In four years of writing for The Publication, Ondine is the first 10/10 I’ve given (and fun fact: it makes Dimhav the first band in blog history to score two 10/10s). Ondine is simply perfect power/prog: a swashbuckling, glorious adventure where the high seas are a metaphor for the human psyche, matching Symphony X‘s The Odyssey for sheer epicness while broadening the emotional scope. Daniel Heiman gives perhaps his greatest performance ever, a remarkable feat considering he’s been a part of bands like Lost Horizon, and he routinely hits notes that seem impossible or belts out memorable choruses that ground the dense compositions. And the Lindroth brothers’ compositional and musical skills show their love of the prog tradition. In a genre I’ve loved since I first got into metal, Ondine has quickly ascended to an all-time favorite status, and it undoubtedly will for any fan of the genre who lets the brilliant, layered compositions soak in.

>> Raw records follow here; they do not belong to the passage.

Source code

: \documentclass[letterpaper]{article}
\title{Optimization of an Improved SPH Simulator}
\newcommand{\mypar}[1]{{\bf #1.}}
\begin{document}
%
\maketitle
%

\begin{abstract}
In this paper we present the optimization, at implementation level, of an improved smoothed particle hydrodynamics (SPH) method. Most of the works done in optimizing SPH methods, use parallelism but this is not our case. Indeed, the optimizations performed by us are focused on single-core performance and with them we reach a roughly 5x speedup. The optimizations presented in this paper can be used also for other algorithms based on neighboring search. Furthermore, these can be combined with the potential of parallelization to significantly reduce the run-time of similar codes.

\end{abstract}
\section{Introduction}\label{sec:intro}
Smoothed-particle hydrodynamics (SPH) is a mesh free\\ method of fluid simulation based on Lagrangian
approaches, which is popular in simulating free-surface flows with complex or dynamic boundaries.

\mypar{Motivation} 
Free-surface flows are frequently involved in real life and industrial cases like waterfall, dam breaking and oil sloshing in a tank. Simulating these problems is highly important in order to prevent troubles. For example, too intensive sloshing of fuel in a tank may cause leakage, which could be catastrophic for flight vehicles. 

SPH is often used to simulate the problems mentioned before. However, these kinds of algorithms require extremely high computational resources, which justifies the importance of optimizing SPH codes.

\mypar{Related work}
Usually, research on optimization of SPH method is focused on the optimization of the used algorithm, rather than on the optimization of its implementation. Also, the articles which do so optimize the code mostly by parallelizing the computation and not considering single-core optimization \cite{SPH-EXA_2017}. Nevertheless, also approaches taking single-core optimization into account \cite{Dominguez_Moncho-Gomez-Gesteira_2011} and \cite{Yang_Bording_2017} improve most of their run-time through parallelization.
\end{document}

Recommended tracks: Tides Immemorial, Windward Bound, Pilgrimage, The Sunken Star
Related links: Bandcamp | original review


Elder – Through Zero
Recommended for fans of: Baroness, Weedpecker, Khan
Picked by: Cory

Elder own a particular niche of heavy, progressive, psychedelic music. For well over a decade, they’ve been the stick against which all stylistic peers are measured, and their latest record only reinforces their standing. Through Zero draws from the different qualities fostered throughout the band’s career—the heavy, desert-tinged grit in Dead Roots Stirring, the ethereal atmospherics in Reflections of a Floating World, and the vintage, jammy feel in The Gold & Silver Sessions, to name a few—and masterfully wraps the best of each into a single work. Across the album’s six tracks, Elder cover a vast amount of sonic space with striking coherence. Captivating soundscapes, strings of memorable melodies, and consistently killer riffs underpin the group’s unmatched sense of compositional ambition and adventurousness. All the while, an impeccable rhythm section holds everything together with plenty of its own swagger. Through Zero is about as good as stoner metal gets, and is yet another gem in a discography full of them. 

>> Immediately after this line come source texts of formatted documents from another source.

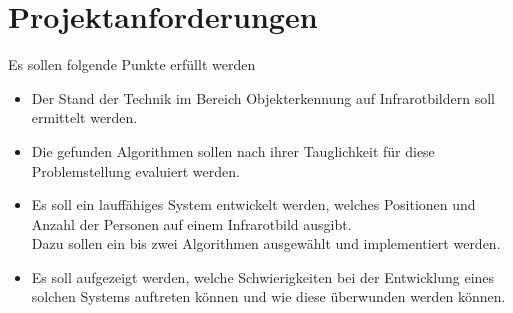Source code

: \section{Projektanforderungen}
\label{sec:Requirements}

Es sollen folgende Punkte erfüllt werden

\begin{itemize}
	\item Der Stand der Technik im Bereich Objekterkennung auf Infrarotbildern soll ermittelt werden.
	\item Die gefunden Algorithmen sollen nach ihrer Tauglichkeit für diese Problemstellung evaluiert werden.
	\item Es soll ein lauffähiges System entwickelt werden, welches Positionen und Anzahl der Personen auf einem Infrarotbild ausgibt.\\
	Dazu sollen ein bis zwei Algorithmen ausgewählt und implementiert werden.
	\item Es soll aufgezeigt werden, welche Schwierigkeiten bei der Entwicklung eines solchen Systems auftreten können und wie diese überwunden werden können.

\end{itemize}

Recommended tracks: Capture/Release, Strata
Related links: Bandcamp | original review


Devin Townsend – The Moth
Recommended for fans of: Danny Elfman, Ihsahn, Hans Zimmer, Ayreon, Einar Solberg
Picked by: Christopher

The long-awaited symphonic experience from prog metal’s mad scientist arrived and, provided you like the musical-influenced, melodic, cinematic side of Devin, it lives up to the hype. A sprawling seventy-minute work accompanied by a full orchestra and with contributions from Lynn Wu (OU) and longtime collaborator Anneke van Gisersbergen, The Moth is a mammoth work in the vein of records like Empath, Transcendence, and Epicloud but with touches of Hans Zimmer and Joseph’s Technicolour Dreamcoat for good measure. Motifs ebb and flow, Townsend reels between vulnerable operatics and beseeching screams, brass quakes and strings pulsate. It’s an ambitious feat, one that’s pulled off with aplomb. While the vocals are a little pushed back and some interstitial sections become a bit lost within themselves, this is nevertheless top-tier Devy and well worth sitting with long enough to unpack its intricacies. 

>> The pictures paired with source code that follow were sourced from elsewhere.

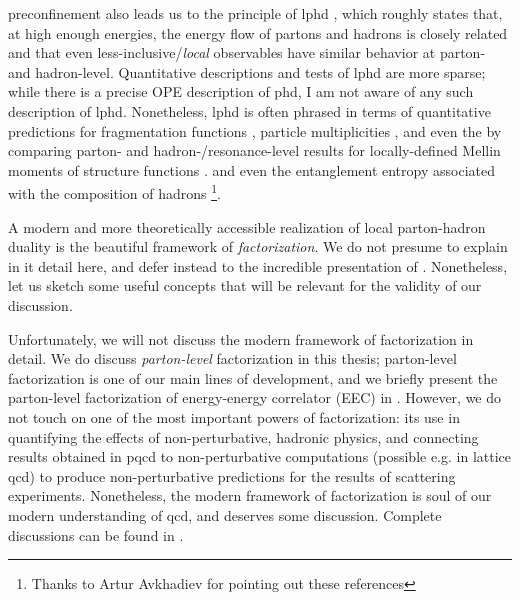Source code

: \Gls{preconfinement} also leads us to  the principle of \gls{lphd} \cite{Azimov:1984np,Dokshitzer:1991eq}, which roughly states that, at high enough energies, the energy flow of partons and hadrons is closely related and that even less-inclusive/\textit{local} observables have similar behavior at parton- and hadron-level.
%
Quantitative descriptions and tests of \gls{lphd} are more sparse;
%
while there is a precise OPE description of \gls{phd}, I am not aware of any such description of \gls{lphd}.
%
Nonetheless, \gls{lphd} is often phrased in terms of quantitative predictions for fragmentation functions \cite{}, particle multiplicities \cite{}, and even the by comparing parton- and hadron-/resonance-level results for locally-defined Mellin moments of structure functions \cite{}.
and even the entanglement entropy associated with the composition of hadrons \cite{}%
\footnote{
    Thanks to Artur Avkhadiev for pointing out these references
}.


A modern and more theoretically accessible realization of local parton-hadron duality is the beautiful framework of \textit{factorization}.
%
We do not presume to explain in it detail here, and defer instead to the incredible presentation of .
%
Nonetheless, let us sketch some useful concepts that will be relevant for the validity of our discussion.


Unfortunately, we will not discuss the modern framework of factorization in detail.
%
We do discuss \textit{parton-level} factorization in this thesis;
%
parton-level  factorization is one of our main lines of development, and we briefly present the parton-level  factorization of energy-energy correlator (EEC) in .
%
However, we do not touch on one of the most important powers of factorization:
%
its use in quantifying the effects of non-perturbative, hadronic physics, and connecting results obtained in \gls{pqcd} to non-perturbative computations (possible e.g. in lattice \gls{qcd}) to produce non-perturbative predictions for the results of scattering experiments.
%
Nonetheless, the modern framework of factorization is soul of our modern understanding of \gls{qcd}, and deserves some discussion.
%
Complete discussions can be found in .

Recommended tracks: It’s one long symphony so you should listen to the whole thing, but just listen to the first twenty minutes if you want a way in.
Related links: Bandcamp | original review


Karmanjakah – Diamond Morning
Recommended for fans of: Vildhjarta, Tesseract, Periphery
Picked by: Noor

Three years after the release of the magnificent Ancient Skills EP, Karmanjakah return with a bright and confident musicality in Diamond Morning. Combining the visceral jaggedness of thall with dreamy, tranquil ambience is no easy task, yet Karmanjakah breathe life into this atmospheric combination with ease. Blast beating, galloping thall rhythms, and massive breakdowns litter the album with the genre’s heavy catharsis. However, Diamond Morning wouldn’t be complete without the equally important sparkling ambience, soaring vocals, and soft-spoken melodies that make the record an inviting, palatable listen. Some of the most complex writing of Karmanjakah’s discography is presented and elevated through the album’s crystal clear production, and there is no shortage of trills, bends, tremolos, and even some Middle Eastern musical influences. Diamond Morning presents a unique spin on an already extreme genre that is sure to bathe the listener in a bright warmth that feels like sunshine itself. 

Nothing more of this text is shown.